Odds are that income tax fraud can happen to you or someone you know. Someone can file a tax return in your name, and receive the money you’re owed by the government. In 2016, it was attempted on at least 787,000 people.
With tax season around the corner, fraudsters are out in force preying on unsuspecting victims by using fake phishing emails that could activate malware designed to do harm to you. Large data breaches also are becoming all too common with Personally Identifiable Information (PII) data being made available to cyber criminals.
What can employers due to protect themselves?
1. Activate Two Factor Authentication on all systems that store employee PII data.
Also known as Multifactor Authentication, this preventative measure requires employees to provide something they know (e.g., a username and password) along with a code or prompt displayed on a registered device, like a phone or tablet, something you have in your possession.
Once the TFA is enabled on an account, cyber criminals can no longer access the account if the user’s password is stolen through phishing, malware, or password reuse. With sophisticated phishing attacks large data breacheson the rise, the need for using TFA is paramount.
2. Be alert for other social engineering attacks.
Social engineering takes many forms and isn’t always directed at the individual employee.
More frequently, criminals are posing as business executives and requesting reports or exports of large amounts of PII or financial transactions. Another form involves using stolen PII to convince administrators to reset accounts.

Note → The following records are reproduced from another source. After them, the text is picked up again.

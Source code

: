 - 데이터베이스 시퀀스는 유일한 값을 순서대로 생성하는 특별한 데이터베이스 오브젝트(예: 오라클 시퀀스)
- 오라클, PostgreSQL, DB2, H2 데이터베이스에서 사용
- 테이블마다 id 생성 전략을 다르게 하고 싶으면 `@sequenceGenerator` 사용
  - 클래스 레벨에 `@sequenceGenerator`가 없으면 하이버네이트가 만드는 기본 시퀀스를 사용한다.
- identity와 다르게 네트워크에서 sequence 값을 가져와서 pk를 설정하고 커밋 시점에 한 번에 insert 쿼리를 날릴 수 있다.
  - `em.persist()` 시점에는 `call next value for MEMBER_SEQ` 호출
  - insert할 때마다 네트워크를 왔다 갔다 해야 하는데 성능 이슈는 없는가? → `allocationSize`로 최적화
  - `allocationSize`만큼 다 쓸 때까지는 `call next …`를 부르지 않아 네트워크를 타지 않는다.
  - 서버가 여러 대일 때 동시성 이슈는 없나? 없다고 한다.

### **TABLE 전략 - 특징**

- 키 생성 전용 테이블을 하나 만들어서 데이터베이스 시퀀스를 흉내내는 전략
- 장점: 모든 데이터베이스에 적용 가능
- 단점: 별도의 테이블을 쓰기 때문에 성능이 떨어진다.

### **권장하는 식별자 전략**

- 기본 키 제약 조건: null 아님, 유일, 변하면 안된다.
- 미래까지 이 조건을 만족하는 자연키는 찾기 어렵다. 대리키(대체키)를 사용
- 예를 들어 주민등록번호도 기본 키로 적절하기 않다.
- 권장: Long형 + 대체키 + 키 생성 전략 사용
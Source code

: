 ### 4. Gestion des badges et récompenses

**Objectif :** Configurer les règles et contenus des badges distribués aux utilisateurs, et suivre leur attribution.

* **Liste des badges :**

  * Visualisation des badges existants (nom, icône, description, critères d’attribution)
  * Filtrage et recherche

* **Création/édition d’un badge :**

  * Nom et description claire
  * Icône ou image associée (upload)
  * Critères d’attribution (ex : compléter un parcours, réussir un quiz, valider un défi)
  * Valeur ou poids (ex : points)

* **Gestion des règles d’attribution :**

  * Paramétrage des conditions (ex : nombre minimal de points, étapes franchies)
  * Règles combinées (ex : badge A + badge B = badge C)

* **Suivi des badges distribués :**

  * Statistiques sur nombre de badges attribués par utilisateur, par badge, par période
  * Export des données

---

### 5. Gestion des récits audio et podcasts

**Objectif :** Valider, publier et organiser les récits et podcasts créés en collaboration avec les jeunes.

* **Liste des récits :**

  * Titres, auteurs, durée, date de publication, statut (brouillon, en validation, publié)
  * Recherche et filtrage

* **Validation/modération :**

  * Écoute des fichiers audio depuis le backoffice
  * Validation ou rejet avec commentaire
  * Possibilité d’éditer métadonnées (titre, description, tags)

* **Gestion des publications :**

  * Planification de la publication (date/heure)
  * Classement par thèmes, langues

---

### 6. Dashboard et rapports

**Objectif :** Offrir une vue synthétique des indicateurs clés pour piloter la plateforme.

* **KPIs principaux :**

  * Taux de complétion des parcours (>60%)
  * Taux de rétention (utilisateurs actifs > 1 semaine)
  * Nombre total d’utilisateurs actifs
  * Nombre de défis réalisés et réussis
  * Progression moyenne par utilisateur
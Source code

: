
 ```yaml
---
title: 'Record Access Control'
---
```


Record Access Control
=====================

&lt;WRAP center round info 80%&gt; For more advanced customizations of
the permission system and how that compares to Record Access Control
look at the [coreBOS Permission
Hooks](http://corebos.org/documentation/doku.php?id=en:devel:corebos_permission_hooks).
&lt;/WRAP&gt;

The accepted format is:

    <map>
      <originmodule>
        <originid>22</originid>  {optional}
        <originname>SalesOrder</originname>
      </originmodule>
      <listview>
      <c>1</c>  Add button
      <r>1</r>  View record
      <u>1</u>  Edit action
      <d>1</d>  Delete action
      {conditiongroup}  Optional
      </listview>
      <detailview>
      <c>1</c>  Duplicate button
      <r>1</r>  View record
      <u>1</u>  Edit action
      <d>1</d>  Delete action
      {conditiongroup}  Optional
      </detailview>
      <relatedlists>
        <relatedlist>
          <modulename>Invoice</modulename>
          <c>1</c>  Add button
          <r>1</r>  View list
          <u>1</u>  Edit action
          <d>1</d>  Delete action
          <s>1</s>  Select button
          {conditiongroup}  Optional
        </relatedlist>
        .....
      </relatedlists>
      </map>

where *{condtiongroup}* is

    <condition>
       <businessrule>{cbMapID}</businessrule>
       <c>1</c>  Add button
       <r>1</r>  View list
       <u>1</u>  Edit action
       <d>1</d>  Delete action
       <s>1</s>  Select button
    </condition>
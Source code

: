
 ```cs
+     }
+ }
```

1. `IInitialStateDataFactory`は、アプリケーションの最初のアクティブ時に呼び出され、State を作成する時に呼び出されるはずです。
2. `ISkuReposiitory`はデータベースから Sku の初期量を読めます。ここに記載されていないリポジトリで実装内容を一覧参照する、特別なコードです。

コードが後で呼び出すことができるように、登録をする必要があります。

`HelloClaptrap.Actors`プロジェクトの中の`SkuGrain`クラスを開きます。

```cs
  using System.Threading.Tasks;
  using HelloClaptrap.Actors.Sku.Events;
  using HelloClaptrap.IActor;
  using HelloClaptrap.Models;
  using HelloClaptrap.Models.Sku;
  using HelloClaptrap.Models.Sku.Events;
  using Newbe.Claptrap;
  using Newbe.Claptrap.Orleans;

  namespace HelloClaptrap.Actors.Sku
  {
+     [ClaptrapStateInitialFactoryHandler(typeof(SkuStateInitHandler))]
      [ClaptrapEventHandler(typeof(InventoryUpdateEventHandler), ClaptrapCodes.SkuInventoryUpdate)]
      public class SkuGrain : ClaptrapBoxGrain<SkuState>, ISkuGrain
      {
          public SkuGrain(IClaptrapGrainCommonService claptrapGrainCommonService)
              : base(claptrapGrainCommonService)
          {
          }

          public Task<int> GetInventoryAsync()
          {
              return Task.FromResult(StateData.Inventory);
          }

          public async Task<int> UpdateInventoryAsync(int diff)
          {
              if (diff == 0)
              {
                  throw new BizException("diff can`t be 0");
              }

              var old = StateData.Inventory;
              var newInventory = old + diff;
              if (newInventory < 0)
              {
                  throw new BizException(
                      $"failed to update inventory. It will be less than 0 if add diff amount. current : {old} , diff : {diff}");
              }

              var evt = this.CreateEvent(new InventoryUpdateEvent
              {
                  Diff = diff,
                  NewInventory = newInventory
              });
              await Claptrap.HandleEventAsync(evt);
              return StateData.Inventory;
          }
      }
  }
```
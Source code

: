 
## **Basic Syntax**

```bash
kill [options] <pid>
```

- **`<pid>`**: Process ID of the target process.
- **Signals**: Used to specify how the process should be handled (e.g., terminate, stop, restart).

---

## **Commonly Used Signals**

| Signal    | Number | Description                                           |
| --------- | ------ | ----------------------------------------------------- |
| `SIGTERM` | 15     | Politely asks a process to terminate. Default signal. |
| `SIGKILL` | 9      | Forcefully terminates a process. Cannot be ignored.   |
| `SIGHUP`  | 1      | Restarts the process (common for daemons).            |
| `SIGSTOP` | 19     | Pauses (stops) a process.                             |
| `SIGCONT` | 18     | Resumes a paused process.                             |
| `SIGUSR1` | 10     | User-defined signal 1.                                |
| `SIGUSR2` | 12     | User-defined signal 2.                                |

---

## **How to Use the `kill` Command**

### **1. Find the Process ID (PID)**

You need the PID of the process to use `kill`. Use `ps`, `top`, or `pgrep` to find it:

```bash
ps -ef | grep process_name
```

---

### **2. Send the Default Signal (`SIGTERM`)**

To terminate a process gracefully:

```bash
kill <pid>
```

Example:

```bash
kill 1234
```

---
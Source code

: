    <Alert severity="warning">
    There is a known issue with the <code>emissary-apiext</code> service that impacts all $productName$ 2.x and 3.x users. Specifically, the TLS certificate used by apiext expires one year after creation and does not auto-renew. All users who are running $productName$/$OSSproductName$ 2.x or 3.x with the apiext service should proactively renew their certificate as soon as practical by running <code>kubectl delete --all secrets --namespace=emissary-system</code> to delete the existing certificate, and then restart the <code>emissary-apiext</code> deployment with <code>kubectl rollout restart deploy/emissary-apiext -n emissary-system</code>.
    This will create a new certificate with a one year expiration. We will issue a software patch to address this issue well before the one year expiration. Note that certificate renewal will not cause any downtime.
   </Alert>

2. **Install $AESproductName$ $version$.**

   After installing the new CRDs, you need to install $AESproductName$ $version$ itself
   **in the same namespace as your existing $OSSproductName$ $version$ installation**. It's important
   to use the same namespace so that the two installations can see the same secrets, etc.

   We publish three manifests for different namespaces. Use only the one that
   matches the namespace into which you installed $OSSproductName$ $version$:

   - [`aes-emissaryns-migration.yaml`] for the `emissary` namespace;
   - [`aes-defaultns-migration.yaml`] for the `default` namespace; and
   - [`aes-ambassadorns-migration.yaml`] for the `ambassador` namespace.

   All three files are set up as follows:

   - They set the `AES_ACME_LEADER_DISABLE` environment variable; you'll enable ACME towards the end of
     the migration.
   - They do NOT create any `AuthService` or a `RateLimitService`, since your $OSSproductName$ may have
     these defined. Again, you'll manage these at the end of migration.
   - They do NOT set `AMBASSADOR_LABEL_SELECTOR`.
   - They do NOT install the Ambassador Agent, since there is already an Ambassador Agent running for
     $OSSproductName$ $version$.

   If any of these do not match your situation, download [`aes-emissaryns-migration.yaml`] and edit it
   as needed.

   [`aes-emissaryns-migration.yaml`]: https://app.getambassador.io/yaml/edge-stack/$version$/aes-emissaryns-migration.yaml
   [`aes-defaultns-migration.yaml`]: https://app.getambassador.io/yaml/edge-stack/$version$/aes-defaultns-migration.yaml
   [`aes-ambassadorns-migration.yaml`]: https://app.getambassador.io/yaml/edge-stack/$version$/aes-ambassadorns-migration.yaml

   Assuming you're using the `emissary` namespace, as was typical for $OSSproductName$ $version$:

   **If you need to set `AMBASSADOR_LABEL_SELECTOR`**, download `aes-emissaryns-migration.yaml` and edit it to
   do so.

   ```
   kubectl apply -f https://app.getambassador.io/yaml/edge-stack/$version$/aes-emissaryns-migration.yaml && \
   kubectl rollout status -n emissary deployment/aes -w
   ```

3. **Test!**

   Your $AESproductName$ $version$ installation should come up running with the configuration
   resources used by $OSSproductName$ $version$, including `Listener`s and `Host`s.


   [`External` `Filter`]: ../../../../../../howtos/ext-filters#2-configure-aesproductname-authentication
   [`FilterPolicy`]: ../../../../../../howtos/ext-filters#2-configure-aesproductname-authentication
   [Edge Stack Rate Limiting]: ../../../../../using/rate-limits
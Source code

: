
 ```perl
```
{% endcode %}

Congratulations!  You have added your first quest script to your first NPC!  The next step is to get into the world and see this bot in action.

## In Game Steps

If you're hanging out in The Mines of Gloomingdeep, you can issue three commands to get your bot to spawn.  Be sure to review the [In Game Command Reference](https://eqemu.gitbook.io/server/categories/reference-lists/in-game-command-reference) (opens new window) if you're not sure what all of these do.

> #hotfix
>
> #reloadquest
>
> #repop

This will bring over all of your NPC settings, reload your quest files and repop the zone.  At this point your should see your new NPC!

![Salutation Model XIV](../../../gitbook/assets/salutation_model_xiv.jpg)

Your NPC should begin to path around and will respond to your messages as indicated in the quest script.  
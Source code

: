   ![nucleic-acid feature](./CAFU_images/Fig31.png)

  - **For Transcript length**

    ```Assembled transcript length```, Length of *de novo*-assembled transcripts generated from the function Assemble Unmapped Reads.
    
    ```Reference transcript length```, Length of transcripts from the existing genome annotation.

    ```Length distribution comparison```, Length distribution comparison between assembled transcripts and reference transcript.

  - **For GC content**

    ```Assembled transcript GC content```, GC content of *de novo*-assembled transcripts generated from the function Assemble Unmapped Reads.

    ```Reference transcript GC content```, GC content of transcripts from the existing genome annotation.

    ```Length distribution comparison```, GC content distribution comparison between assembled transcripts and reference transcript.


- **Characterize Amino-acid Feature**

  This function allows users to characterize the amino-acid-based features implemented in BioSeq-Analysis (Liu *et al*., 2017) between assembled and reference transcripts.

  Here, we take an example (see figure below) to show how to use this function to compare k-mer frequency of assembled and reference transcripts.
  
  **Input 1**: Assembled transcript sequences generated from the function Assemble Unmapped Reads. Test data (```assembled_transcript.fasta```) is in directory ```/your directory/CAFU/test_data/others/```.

Reinforce to administrators who have access to sensitive data or corporate financial accounts that they must treat requests for data and access with a great deal of skepticism.
3. Encourage employees to file sooner rather than later.
The sooner employees file their tax returns, the more likely it is they will beat a fraudster to a refund.
And if you can’t file “as soon as possible” for risk of underreporting your income, you can still get organized, prepared, ready to execute the return at first chance.
In other words, don’t procrastinate.
4. Employees should stay vigilant.
Suggest that employees keep tabs on their tax records. The IRS will let you view your account information if you provide the necessary details. Doing so will let employees see if a return has been filed, enabling them to take swift action by contacting the IRS.
Stay safe this tax season.
Small steps now can help protect you against profound tax fraud down the line.